== Segment start ==
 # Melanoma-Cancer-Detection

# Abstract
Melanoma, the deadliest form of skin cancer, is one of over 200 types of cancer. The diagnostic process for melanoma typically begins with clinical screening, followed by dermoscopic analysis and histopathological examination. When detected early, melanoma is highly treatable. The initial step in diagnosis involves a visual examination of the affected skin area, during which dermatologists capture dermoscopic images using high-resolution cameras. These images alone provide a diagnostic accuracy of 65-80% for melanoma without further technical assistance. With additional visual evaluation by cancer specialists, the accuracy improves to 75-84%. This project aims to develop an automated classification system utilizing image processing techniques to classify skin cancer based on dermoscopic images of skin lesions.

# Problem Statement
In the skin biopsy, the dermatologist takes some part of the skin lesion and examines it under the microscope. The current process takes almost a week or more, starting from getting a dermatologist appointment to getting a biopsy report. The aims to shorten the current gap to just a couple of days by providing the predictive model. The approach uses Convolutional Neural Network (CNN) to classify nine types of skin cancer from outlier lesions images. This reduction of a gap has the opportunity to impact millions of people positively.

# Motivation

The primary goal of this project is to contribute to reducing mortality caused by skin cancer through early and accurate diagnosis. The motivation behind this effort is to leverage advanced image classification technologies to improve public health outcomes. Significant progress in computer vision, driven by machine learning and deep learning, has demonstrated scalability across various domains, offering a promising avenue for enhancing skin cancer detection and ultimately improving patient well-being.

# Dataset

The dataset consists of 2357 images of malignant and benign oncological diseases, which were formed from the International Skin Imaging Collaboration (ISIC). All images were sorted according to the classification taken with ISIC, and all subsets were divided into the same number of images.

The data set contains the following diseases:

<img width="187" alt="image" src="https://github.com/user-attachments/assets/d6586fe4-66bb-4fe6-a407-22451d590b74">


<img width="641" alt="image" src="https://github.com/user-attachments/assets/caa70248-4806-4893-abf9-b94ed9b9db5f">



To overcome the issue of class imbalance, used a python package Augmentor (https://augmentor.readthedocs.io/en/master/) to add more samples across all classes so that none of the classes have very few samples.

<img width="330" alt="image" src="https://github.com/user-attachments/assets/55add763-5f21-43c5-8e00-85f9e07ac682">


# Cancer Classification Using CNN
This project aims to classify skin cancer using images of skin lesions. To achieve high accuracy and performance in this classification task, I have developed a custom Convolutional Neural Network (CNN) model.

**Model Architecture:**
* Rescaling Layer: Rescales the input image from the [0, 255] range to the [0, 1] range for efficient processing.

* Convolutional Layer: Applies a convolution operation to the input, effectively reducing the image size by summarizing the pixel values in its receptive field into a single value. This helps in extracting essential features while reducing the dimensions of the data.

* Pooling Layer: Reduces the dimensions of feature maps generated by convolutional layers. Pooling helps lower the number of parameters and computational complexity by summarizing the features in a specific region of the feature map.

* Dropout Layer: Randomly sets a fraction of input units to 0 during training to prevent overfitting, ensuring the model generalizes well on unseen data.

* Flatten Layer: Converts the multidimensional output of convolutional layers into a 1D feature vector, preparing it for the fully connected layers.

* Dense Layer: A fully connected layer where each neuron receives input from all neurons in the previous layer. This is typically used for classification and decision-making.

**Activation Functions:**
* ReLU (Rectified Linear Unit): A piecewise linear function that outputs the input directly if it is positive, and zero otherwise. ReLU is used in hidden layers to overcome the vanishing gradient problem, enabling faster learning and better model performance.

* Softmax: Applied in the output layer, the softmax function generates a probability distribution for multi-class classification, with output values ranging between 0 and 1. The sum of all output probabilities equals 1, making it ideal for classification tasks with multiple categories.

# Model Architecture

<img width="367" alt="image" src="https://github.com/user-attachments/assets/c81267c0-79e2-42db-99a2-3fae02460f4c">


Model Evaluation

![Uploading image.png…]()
== Segment end ==
Task statement: Return all lines of the data in which the string "overcome" appears.

Task answer:
To overcome the issue of class imbalance, used a python package Augmentor (https://augmentor.readthedocs.io/en/master/) to add more samples across all classes so that none of the classes have very few samples.
* ReLU (Rectified Linear Unit): A piecewise linear function that outputs the input directly if it is positive, and zero otherwise. ReLU is used in hidden layers to overcome the vanishing gradient problem, enabling faster learning and better model performance.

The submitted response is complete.